A 1970 album by legendary Uruguayan band Los Olimareños included “Los orientales,” another song with lyrics by Vilariño, this one evoking the 19th-century revolution against Spanish colonial rule waged by José Artigas and his band of orientales, or Easterners (Uruguay being the easternmost nation of the Southern Cone). Even as it invokes Uruguay’s founding history, “Los orientales” also strikes a contemporary note; the people who abandon all for the revolution, the orientales, appear on “streetcorners” (esquinas), not a common phenomenon in the Uruguay of 1807, as Pepe Guerra, a member of Los Olimareños, has noted. Vilariño had a lifelong obsession with prosody, a subject on which she wrote several books. It did not escape the attention of audiences that when this ostensibly historico-patriotic anthem was sung, the four-syllable orientales could be replaced by Tupamaros without affecting the rhythm.

In 2010, José “Pepe” Mujica, a Tupamaro leader imprisoned for 12 years during the period known as the civic-military dictatorship (roughly 1973-1985), was elected president of Uruguay. Vilariño  did not live to see this outcome but she did help to create it. As dictatorship consolidated its hold on Uruguay in the 1970s, Los Olimareños were banned. More than a decade went by before they were allowed to play again, on May 18, 1984. One of the people in the crowd of 50,000 at Montevideo’s Estadio Centenario that night was Vilariño. When the band broke into “Los orientales,” every voice in the stadium joined in, Vilariño’s among them.

Porque dejaron sus vidas,
sus amigos y sus bienes,
porque les es más querida
la libertad que no tienen,
porque es ajena la tierra
y la libertad ajena
y porque siempre los pueblos
saben romper sus cadenas.
 
 
For they gave up their lives
their friends and their possessions,
for what they love more
is the freedom denied them
the land is taken from them
freedom taken from them
but the people will always
know how to break their chains.

“It didn’t matter whether the song was mine or not,” she said. In an introduction to her collected song lyrics, she wrote, “No one remembered who’d written the words to ‘Los orientales’ … [T]he whole stadium sang them, with enormous collective emotion. And so did I, there amid all of them. Nobody.”
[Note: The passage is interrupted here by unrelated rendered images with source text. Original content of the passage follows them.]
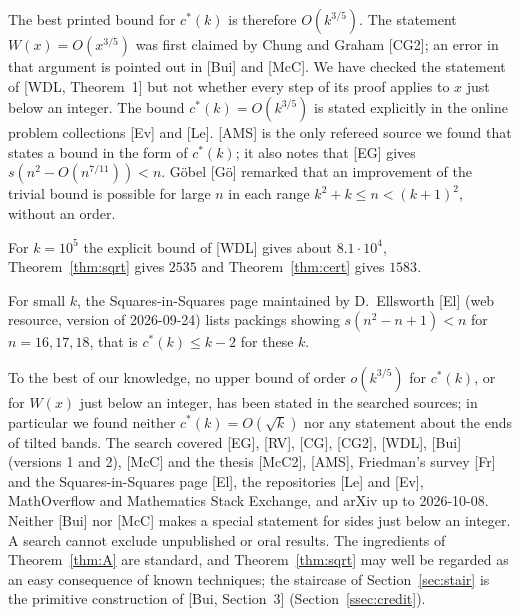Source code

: \documentclass[11pt]{amsart}
\newcommand{\cs}{c^{*}}
\theoremstyle{definition}
\theoremstyle{remark}
\numberwithin{equation}{section}
\begin{document}
The best printed bound for $\cs(k)$ is therefore $O(k^{3/5})$. The statement $W(x)=O(x^{3/5})$ was first claimed by
Chung and Graham [CG2]; an error in that argument is pointed out in [Bui] and [McC]. We have checked the statement of
[WDL, Theorem~1] but not whether every step of its proof applies to $x$ just below an integer. The bound
$\cs(k)=O(k^{3/5})$ is stated explicitly in the online problem collections [Ev] and [Le]. [AMS] is the only refereed
source we found that states a bound in the form of $\cs(k)$; it also notes that [EG] gives $s(n^2-O(n^{7/11}))<n$.
G\"obel [G\"o] remarked that an improvement of the trivial bound is possible for large $n$ in each range
$k^2+k\le n<(k+1)^2$, without an order.

For $k=10^5$ the explicit bound of [WDL] gives about $8.1\cdot10^4$, Theorem~\ref{thm:sqrt} gives $2535$ and
Theorem~\ref{thm:cert} gives $1583$.

For small $k$, the Squares-in-Squares page maintained by D.~Ellsworth [El] (web resource, version of 2026-09-24) lists
packings showing $s(n^2-n+1)<n$ for $n=16,17,18$, that is $\cs(k)\le k-2$ for these $k$.

To the best of our knowledge, no upper bound of order $o(k^{3/5})$ for $\cs(k)$, or for $W(x)$ just below an integer,
has been stated in the searched sources; in particular we found neither $\cs(k)=O(\sqrt k)$ nor any statement about
the ends of tilted bands. The search covered [EG], [RV], [CG], [CG2], [WDL], [Bui] (versions 1 and 2), [McC] and the
thesis [McC2], [AMS], Friedman's survey [Fr] and the Squares-in-Squares page [El], the repositories [Le] and [Ev],
MathOverflow and Mathematics Stack Exchange, and arXiv up to 2026-10-08. Neither [Bui] nor [McC] makes a special
statement for sides just below an integer. A search cannot exclude unpublished or oral results. The ingredients of
Theorem~\ref{thm:A} are standard, and Theorem~\ref{thm:sqrt} may well be regarded as an easy consequence of known
techniques; the staircase of Section~\ref{sec:stair} is the primitive construction of [Bui, Section~3]
(Section~\ref{ssec:credit}).
\end{document}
In that ocean of sound, Vilariño, the woman who wrote the words everyone was singing, was only another voice. She was erased.

Translations of poems not included in the Poemas de amor are those of the author.

Esther Allen is a professor at City University of New York. Her translation of Argentine novelist Antonio Di Benedetto's 1956 novel Zama (NYRB Classics, 2016) won the National Translation Award. With support from a Guggenheim Fellowship, she has since translated Di Benedetto's The Silentiary (1964) and The Suicides (1969). She is working on a biography of José Martí.